- Born: c. 1650 New York City
- Died: 1716 (aged 65–66) Madagascar
- Piratical career
- Type: Privateer, later Pirate
- Allegiance: None
- Years active: 1690 – 1716
- Base of operations: various, later Madagascar
- Commands: Margaret (captain), Neptune (quartermaster)

= Samuel Burgess =

English pirate (died 1716)

Captain Samuel Burgess was a member of Captain William Kidd's crew in 1690 when the Blessed William was seized by Robert Culliford and some of the crew, with William May named as captain.

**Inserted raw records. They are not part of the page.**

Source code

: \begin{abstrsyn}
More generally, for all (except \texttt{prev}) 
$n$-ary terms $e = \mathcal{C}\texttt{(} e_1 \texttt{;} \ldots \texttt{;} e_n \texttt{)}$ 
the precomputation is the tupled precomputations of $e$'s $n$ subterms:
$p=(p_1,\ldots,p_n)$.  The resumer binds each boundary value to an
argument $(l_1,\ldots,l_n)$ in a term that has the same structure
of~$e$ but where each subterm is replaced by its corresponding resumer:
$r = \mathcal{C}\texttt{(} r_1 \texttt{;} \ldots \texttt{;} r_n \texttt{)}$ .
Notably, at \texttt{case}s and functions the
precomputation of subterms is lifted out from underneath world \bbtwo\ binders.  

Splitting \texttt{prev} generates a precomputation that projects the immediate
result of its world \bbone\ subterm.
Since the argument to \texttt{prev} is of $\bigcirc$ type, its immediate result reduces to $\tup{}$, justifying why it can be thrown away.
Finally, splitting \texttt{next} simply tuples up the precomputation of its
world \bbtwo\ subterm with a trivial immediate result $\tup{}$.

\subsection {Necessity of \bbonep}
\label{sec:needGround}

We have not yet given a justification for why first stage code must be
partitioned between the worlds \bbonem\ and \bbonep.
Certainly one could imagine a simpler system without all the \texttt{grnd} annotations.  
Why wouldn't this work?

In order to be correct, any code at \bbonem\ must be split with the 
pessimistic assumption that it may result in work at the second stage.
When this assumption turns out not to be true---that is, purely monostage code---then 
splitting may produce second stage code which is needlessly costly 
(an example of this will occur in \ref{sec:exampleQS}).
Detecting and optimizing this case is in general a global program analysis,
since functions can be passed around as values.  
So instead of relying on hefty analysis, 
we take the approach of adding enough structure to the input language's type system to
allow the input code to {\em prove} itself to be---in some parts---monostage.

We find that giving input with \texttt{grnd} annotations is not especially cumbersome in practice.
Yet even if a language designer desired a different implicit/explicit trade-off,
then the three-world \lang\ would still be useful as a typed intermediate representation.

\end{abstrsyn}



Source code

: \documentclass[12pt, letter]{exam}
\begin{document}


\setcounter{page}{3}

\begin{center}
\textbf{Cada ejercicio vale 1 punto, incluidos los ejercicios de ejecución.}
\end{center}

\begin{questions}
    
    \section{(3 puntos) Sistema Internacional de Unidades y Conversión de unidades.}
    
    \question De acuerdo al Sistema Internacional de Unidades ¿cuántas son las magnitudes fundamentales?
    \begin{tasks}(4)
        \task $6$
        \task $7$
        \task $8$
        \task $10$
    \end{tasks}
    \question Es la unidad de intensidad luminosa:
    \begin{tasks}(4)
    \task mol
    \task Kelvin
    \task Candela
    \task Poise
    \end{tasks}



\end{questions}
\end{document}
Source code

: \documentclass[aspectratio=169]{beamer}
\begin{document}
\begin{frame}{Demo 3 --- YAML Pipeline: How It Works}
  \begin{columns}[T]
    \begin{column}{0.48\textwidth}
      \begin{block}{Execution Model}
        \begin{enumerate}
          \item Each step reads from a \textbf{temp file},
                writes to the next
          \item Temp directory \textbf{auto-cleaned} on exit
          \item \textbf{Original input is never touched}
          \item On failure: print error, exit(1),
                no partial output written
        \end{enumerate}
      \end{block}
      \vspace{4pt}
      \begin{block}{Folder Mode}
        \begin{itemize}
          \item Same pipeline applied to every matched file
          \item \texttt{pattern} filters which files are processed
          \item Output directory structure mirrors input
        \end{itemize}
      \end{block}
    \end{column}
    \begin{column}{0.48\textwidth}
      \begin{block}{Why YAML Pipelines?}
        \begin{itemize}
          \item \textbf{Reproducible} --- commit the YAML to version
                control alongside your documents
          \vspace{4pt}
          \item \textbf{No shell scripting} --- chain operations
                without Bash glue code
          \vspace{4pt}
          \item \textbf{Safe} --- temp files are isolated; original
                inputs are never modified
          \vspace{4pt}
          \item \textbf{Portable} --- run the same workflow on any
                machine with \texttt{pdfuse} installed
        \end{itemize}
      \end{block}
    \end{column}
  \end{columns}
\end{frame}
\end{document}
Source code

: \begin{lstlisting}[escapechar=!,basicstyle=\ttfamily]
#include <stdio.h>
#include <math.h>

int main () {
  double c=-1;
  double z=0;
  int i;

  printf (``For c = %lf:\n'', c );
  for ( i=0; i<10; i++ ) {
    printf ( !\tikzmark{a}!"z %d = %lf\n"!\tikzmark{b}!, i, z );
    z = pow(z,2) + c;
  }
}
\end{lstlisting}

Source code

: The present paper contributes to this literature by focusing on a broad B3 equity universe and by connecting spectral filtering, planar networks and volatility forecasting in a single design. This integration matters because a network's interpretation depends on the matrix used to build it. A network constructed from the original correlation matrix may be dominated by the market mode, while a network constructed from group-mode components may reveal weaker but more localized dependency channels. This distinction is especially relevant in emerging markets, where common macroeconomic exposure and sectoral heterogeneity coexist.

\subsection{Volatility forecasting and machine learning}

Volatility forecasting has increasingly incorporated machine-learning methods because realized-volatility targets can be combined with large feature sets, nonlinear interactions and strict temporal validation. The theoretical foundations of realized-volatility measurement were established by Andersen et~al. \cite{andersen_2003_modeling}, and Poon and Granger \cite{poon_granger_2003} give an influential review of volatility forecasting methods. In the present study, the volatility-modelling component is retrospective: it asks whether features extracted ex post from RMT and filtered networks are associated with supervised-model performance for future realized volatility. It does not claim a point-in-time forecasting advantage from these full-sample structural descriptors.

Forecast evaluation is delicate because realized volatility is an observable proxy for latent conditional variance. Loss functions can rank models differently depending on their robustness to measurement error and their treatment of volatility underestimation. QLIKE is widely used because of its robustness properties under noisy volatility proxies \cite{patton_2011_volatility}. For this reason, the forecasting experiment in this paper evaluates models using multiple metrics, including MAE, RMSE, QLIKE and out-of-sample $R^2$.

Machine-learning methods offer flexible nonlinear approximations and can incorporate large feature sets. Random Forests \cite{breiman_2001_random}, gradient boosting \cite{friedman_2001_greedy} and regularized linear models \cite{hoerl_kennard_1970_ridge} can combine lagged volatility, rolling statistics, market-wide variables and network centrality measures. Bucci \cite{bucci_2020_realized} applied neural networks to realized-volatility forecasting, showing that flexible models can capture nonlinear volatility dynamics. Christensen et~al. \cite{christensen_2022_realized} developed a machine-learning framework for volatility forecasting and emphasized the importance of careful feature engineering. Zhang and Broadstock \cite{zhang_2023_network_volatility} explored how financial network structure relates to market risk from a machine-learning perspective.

In 1693, Edward Coates became captain and Burgess left the ship and went to New York City. He arrived in April, bought a house and took on a job with Frederick Philipse, New York's wealthiest merchant. Over the next few years Burgess made many profitable voyages to Madagascar selling supplies and guns to pirates in exchange for gold and slaves.

Around September 1699, Burgess was in command of the Margaret. Near Saint Mary's Island he ran into a British squadron under Thomas Warren. Pirates there (including Dirk Chivers) accepted an offer of pardon for any piratical activities from Warren, and about 20 of them bought passage home on the Margaret. Burgess sailed to Cape Town, South Africa; by December he reached his destination. Captain Lowth of the East India Company, seized Burgess' ship and took it to Bombay. Lowth also took its treasure and slaves. The owners of the Margaret brought suit against the East India Company and Burgess was taken to London around 1701 and accused of piracy. With Captain Robert Culliford's testimony, Burgess was convicted. Eventually he secured a pardon for his crimes and signed aboard a privateer, sailing for the Pacific.

Burgess then became first mate aboard the Neptune and went to Madagascar to trade liquor for slaves. When a sudden storm wrecked the pirates' ships, Burgess helped John Halsey seize the Neptune. Burgess was made Quartermaster but lost it soon after, when Captain Halsey died . After losing his position, Burgess stayed at Madagascar, dealing in slaves with David Williams. Supposedly, following an argument concerning prices with a black chief, Burgess died of poison, presumably at the chief's hand.